Work item: Each line in the listing below that holds "category" should be counted; reply with that number only.

Data listing:
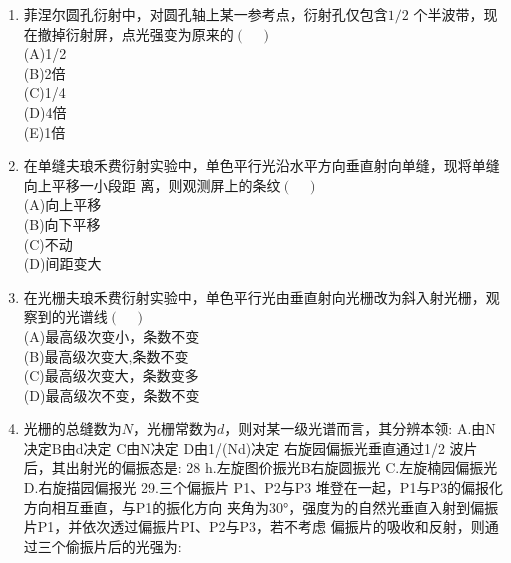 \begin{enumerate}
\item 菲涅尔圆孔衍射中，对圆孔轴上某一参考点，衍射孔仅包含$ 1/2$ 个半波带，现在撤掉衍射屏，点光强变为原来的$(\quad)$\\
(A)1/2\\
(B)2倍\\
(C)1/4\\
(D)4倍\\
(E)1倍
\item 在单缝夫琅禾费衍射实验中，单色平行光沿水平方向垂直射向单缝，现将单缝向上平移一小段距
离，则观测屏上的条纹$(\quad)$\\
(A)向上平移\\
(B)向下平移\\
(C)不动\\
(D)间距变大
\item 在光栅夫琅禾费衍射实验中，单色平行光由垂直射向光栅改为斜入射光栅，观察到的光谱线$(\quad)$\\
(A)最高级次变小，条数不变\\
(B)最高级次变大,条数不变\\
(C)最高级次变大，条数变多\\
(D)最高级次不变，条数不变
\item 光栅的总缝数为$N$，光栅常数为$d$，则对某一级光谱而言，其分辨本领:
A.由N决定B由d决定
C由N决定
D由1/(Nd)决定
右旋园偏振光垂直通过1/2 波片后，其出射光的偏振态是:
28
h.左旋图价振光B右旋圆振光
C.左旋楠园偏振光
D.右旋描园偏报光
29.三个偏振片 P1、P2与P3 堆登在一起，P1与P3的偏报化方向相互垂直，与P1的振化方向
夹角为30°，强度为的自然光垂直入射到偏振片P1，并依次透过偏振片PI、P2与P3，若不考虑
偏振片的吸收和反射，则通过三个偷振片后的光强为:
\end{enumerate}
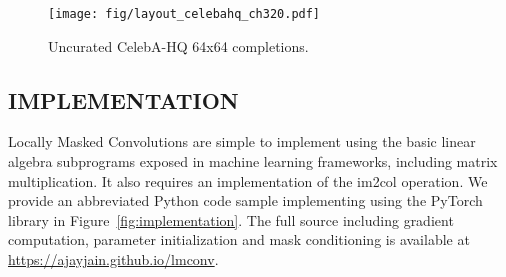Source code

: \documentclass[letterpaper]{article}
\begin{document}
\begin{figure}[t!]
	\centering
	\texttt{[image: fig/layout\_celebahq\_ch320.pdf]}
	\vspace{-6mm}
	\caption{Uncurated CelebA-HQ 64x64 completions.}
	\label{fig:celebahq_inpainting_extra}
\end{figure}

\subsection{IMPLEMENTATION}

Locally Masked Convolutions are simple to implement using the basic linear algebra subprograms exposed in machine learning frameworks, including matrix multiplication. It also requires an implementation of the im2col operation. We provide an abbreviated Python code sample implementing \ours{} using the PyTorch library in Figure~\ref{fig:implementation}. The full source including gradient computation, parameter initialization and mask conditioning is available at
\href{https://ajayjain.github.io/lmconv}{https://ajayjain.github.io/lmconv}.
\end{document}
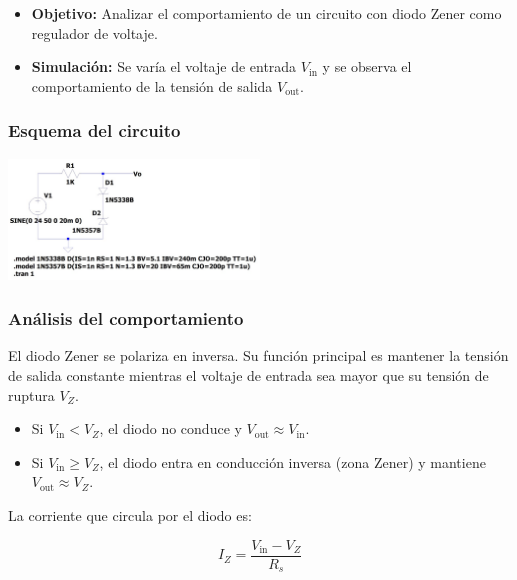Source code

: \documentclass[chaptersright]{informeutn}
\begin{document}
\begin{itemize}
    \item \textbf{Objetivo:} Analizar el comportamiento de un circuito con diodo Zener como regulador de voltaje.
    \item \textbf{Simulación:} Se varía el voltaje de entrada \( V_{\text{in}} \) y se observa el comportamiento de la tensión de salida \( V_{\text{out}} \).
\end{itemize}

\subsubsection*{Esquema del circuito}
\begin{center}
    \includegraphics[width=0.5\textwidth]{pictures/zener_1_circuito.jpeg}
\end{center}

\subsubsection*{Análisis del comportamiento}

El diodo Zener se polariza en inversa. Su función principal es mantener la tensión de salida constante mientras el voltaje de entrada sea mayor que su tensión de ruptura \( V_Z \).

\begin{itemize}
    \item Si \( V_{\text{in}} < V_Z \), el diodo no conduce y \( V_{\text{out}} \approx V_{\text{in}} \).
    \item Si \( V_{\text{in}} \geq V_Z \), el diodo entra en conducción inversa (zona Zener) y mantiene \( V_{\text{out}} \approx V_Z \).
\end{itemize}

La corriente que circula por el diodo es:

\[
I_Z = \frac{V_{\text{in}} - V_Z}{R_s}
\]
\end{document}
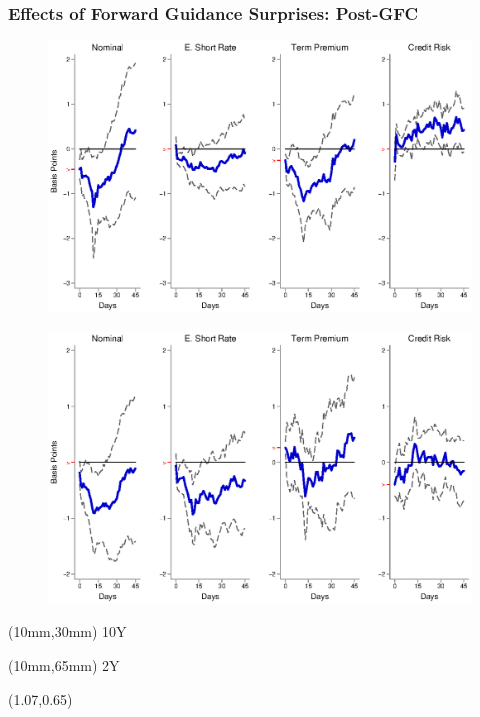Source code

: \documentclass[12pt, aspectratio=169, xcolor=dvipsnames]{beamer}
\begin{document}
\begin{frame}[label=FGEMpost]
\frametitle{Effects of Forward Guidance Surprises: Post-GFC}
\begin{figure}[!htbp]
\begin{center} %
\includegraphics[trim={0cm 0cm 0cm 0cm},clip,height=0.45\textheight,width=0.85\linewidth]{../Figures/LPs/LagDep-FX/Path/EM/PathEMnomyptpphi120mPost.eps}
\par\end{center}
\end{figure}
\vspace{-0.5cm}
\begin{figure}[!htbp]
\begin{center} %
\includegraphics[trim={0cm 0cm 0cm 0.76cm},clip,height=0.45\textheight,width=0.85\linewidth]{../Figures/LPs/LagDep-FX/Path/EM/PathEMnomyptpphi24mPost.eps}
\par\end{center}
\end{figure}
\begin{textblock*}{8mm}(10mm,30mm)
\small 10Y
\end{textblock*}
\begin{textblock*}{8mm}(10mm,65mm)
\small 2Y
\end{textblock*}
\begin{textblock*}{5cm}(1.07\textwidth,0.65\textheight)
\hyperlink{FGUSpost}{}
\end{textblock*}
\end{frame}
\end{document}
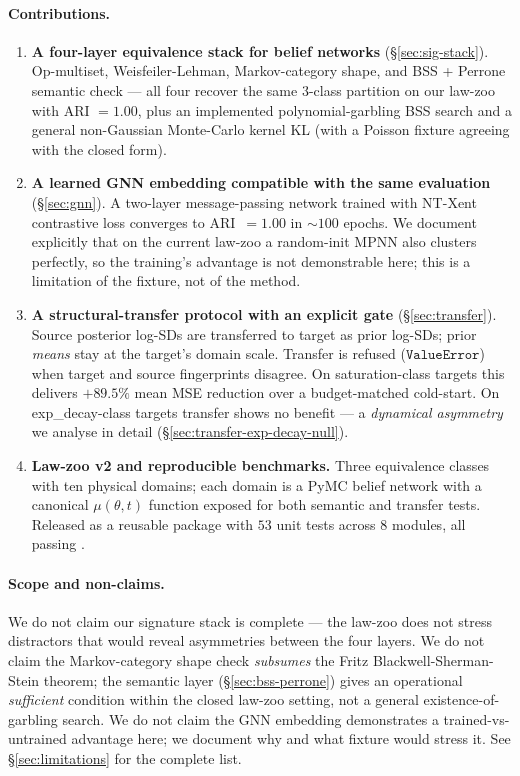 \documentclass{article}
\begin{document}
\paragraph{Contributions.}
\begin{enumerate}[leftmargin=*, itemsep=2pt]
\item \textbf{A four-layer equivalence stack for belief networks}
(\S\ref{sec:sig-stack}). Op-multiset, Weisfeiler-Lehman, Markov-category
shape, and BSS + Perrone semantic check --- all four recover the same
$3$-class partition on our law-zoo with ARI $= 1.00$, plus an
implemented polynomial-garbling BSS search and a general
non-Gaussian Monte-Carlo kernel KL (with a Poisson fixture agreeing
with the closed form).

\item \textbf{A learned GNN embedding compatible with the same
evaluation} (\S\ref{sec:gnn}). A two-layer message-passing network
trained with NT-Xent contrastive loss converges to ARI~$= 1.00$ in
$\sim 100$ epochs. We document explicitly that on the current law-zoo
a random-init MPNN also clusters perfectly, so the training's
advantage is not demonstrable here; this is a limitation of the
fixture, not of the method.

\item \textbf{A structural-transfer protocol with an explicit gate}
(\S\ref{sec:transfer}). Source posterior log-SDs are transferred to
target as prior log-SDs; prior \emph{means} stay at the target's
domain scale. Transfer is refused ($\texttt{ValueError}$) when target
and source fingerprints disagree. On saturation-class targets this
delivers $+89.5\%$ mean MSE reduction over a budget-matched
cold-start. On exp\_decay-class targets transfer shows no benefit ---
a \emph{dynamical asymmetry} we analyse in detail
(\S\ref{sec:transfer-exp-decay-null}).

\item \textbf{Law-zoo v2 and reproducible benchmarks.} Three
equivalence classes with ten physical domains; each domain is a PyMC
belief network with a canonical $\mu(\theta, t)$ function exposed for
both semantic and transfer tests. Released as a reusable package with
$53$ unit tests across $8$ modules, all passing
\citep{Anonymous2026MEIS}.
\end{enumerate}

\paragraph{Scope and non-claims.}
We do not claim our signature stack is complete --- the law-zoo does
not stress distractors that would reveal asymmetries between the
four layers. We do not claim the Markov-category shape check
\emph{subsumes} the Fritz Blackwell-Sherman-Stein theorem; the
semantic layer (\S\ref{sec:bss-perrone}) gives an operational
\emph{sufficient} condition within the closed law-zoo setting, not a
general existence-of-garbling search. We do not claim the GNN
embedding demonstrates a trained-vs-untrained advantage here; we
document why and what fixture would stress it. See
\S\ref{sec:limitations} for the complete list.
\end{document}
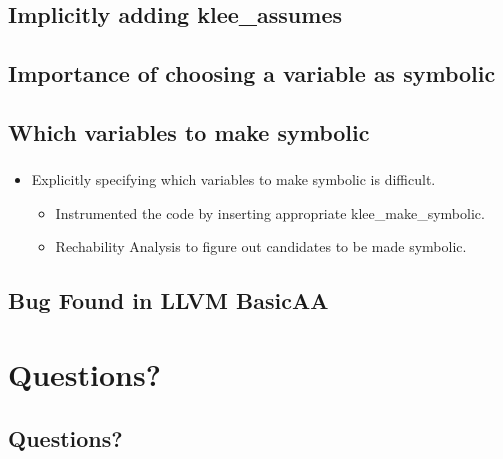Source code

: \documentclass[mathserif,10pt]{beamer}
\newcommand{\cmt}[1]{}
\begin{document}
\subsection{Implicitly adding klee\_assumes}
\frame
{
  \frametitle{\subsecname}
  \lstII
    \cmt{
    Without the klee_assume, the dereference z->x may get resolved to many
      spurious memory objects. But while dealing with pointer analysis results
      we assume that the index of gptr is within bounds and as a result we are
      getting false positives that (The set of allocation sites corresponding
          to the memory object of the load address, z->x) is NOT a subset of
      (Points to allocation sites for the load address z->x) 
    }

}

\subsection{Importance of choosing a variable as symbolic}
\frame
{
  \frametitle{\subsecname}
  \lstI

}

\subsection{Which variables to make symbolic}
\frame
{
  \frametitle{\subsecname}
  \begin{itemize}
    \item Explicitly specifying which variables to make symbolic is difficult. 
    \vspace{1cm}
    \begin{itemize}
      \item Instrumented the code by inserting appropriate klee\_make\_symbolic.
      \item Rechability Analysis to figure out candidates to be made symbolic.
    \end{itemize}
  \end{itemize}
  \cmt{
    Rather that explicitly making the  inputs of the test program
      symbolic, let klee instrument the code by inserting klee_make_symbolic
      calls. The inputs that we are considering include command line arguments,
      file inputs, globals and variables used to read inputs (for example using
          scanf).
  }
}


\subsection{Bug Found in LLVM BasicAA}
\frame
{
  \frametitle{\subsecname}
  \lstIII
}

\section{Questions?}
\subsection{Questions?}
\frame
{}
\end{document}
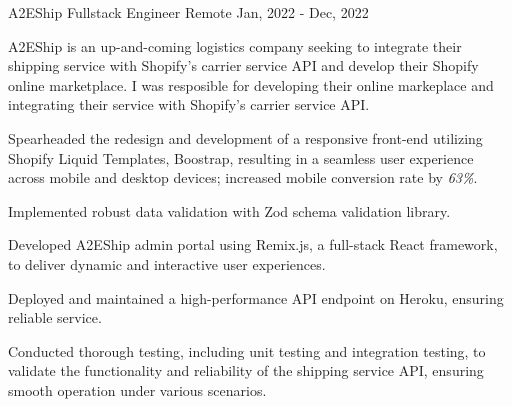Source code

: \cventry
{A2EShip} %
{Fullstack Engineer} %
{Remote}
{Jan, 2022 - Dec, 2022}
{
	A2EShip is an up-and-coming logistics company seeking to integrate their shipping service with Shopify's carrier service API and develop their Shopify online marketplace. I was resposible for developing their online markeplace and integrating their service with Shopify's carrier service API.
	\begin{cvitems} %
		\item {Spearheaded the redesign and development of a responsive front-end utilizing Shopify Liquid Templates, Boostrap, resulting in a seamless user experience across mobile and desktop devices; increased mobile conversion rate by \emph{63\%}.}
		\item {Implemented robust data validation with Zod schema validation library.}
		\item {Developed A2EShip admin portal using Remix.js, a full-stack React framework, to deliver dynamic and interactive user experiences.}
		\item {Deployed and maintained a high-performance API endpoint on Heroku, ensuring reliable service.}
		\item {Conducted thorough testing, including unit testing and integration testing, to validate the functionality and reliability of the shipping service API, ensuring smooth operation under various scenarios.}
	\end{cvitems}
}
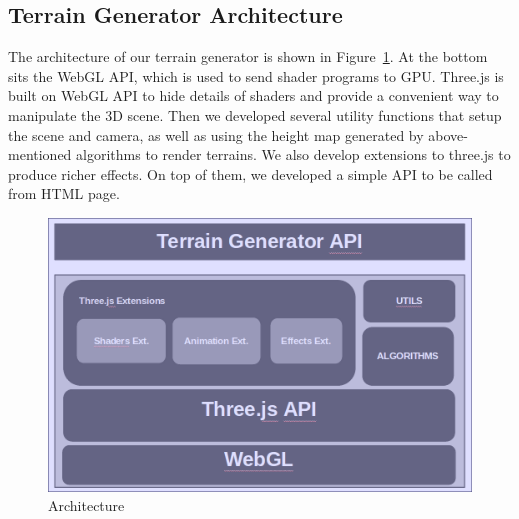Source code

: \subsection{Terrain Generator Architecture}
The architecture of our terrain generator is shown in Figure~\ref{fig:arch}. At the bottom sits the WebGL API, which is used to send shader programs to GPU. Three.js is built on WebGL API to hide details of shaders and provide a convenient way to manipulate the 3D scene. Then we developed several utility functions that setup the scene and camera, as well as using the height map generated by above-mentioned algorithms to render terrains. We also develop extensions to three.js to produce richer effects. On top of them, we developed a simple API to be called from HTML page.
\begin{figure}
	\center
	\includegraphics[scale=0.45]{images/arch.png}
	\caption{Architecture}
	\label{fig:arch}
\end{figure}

Completed task: 2